Work order:
Please transcribe all of the entries exactly, leaving out any images.

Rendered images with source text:
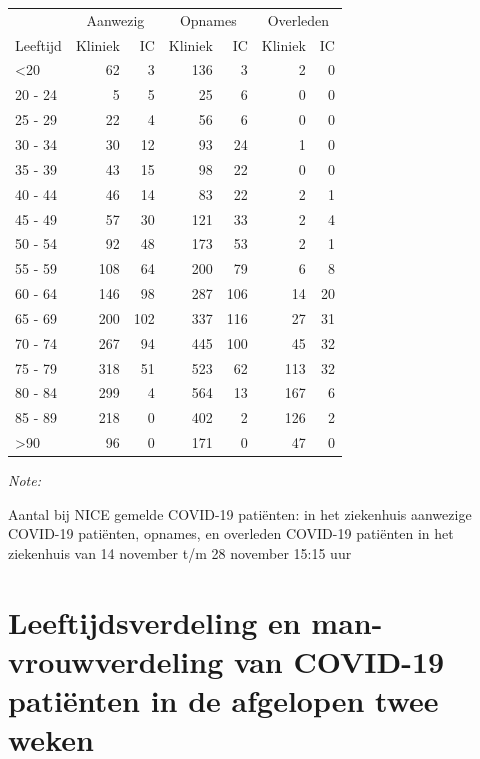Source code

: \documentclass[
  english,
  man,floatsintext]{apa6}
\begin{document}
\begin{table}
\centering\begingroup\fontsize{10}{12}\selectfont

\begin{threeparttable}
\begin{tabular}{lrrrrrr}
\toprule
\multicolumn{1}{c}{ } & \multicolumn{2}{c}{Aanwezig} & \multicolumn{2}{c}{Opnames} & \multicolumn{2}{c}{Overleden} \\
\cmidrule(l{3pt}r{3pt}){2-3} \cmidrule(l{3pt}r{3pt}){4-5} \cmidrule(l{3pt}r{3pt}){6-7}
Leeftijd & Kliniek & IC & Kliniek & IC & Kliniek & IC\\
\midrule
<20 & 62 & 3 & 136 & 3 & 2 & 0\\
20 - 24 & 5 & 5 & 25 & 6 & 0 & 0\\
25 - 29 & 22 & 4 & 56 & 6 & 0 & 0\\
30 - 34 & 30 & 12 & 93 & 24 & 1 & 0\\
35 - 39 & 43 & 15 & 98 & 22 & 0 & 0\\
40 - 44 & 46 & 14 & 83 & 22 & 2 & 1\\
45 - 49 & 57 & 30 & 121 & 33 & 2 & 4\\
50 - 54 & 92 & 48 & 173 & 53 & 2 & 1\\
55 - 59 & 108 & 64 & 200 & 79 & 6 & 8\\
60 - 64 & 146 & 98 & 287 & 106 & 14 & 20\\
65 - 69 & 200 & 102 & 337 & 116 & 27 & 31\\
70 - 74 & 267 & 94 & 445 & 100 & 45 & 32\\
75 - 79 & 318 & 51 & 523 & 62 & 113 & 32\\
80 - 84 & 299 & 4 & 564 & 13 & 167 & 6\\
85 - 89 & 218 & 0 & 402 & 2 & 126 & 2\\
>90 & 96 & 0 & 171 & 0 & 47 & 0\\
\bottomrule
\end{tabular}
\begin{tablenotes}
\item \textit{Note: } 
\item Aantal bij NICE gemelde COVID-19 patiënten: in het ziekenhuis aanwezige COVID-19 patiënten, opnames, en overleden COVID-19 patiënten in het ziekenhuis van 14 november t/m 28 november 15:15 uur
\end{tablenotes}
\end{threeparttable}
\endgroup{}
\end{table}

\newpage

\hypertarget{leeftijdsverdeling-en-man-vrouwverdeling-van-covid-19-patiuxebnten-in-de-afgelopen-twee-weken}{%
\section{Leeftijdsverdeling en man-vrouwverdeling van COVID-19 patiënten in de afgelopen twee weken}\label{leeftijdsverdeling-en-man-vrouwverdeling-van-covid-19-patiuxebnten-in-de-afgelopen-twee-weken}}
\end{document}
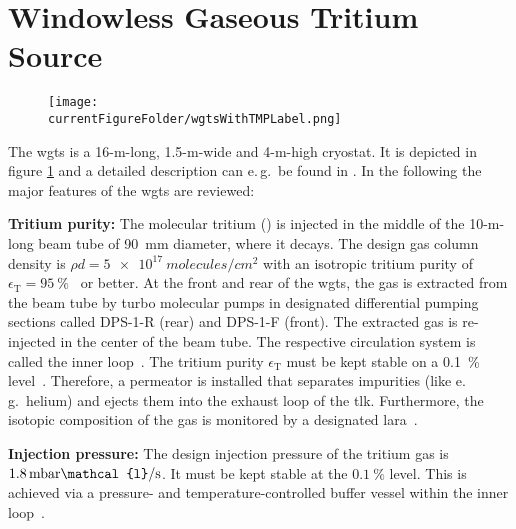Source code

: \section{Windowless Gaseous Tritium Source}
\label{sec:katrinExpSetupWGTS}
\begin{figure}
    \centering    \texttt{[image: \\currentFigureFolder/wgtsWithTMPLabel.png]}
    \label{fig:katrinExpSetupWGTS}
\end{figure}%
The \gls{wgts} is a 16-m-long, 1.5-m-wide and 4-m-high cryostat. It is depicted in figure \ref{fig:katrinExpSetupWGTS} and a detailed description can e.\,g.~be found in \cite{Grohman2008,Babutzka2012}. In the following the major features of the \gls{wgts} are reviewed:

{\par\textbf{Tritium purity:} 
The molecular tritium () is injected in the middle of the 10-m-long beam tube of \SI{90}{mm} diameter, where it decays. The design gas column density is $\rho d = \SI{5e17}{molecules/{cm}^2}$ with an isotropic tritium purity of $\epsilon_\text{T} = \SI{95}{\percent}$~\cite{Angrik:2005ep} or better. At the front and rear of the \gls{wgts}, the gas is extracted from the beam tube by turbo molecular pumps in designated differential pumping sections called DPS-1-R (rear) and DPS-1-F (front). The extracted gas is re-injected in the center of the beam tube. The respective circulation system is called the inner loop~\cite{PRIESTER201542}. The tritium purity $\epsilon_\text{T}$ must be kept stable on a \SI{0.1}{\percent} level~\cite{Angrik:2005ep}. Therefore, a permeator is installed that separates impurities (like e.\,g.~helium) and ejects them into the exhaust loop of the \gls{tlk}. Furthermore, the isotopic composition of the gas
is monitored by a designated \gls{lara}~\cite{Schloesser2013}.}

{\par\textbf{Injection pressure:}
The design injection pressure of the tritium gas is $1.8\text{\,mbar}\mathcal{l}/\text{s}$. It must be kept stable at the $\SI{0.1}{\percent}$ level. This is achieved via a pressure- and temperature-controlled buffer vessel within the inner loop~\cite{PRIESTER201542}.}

Task result:
Source code

: \documentclass[
  english,
  man,floatsintext]{apa6}
\begin{document}
\begin{table}
\centering\begingroup\fontsize{10}{12}\selectfont

\begin{threeparttable}
\begin{tabular}{lrrrrrr}
\toprule
\multicolumn{1}{c}{ } & \multicolumn{2}{c}{Aanwezig} & \multicolumn{2}{c}{Opnames} & \multicolumn{2}{c}{Overleden} \\
\cmidrule(l{3pt}r{3pt}){2-3} \cmidrule(l{3pt}r{3pt}){4-5} \cmidrule(l{3pt}r{3pt}){6-7}
Leeftijd & Kliniek & IC & Kliniek & IC & Kliniek & IC\\
\midrule
<20 & 62 & 3 & 136 & 3 & 2 & 0\\
20 - 24 & 5 & 5 & 25 & 6 & 0 & 0\\
25 - 29 & 22 & 4 & 56 & 6 & 0 & 0\\
30 - 34 & 30 & 12 & 93 & 24 & 1 & 0\\
35 - 39 & 43 & 15 & 98 & 22 & 0 & 0\\
40 - 44 & 46 & 14 & 83 & 22 & 2 & 1\\
45 - 49 & 57 & 30 & 121 & 33 & 2 & 4\\
50 - 54 & 92 & 48 & 173 & 53 & 2 & 1\\
55 - 59 & 108 & 64 & 200 & 79 & 6 & 8\\
60 - 64 & 146 & 98 & 287 & 106 & 14 & 20\\
65 - 69 & 200 & 102 & 337 & 116 & 27 & 31\\
70 - 74 & 267 & 94 & 445 & 100 & 45 & 32\\
75 - 79 & 318 & 51 & 523 & 62 & 113 & 32\\
80 - 84 & 299 & 4 & 564 & 13 & 167 & 6\\
85 - 89 & 218 & 0 & 402 & 2 & 126 & 2\\
>90 & 96 & 0 & 171 & 0 & 47 & 0\\
\bottomrule
\end{tabular}
\begin{tablenotes}
\item \textit{Note: } 
\item Aantal bij NICE gemelde COVID-19 patiënten: in het ziekenhuis aanwezige COVID-19 patiënten, opnames, en overleden COVID-19 patiënten in het ziekenhuis van 14 november t/m 28 november 15:15 uur
\end{tablenotes}
\end{threeparttable}
\endgroup{}
\end{table}

\newpage

\hypertarget{leeftijdsverdeling-en-man-vrouwverdeling-van-covid-19-patiuxebnten-in-de-afgelopen-twee-weken}{%
\section{Leeftijdsverdeling en man-vrouwverdeling van COVID-19 patiënten in de afgelopen twee weken}\label{leeftijdsverdeling-en-man-vrouwverdeling-van-covid-19-patiuxebnten-in-de-afgelopen-twee-weken}}
\end{document}
Source code

: \section{Windowless Gaseous Tritium Source}
\label{sec:katrinExpSetupWGTS}
\begin{figure}
    \centering    \texttt{[image: \\currentFigureFolder/wgtsWithTMPLabel.png]}
    \label{fig:katrinExpSetupWGTS}
\end{figure}%
The \gls{wgts} is a 16-m-long, 1.5-m-wide and 4-m-high cryostat. It is depicted in figure \ref{fig:katrinExpSetupWGTS} and a detailed description can e.\,g.~be found in \cite{Grohman2008,Babutzka2012}. In the following the major features of the \gls{wgts} are reviewed:

{\par\textbf{Tritium purity:} 
The molecular tritium () is injected in the middle of the 10-m-long beam tube of \SI{90}{mm} diameter, where it decays. The design gas column density is $\rho d = \SI{5e17}{molecules/{cm}^2}$ with an isotropic tritium purity of $\epsilon_\text{T} = \SI{95}{\percent}$~\cite{Angrik:2005ep} or better. At the front and rear of the \gls{wgts}, the gas is extracted from the beam tube by turbo molecular pumps in designated differential pumping sections called DPS-1-R (rear) and DPS-1-F (front). The extracted gas is re-injected in the center of the beam tube. The respective circulation system is called the inner loop~\cite{PRIESTER201542}. The tritium purity $\epsilon_\text{T}$ must be kept stable on a \SI{0.1}{\percent} level~\cite{Angrik:2005ep}. Therefore, a permeator is installed that separates impurities (like e.\,g.~helium) and ejects them into the exhaust loop of the \gls{tlk}. Furthermore, the isotopic composition of the gas
is monitored by a designated \gls{lara}~\cite{Schloesser2013}.}

{\par\textbf{Injection pressure:}
The design injection pressure of the tritium gas is $1.8\text{\,mbar}\mathcal{l}/\text{s}$. It must be kept stable at the $\SI{0.1}{\percent}$ level. This is achieved via a pressure- and temperature-controlled buffer vessel within the inner loop~\cite{PRIESTER201542}.}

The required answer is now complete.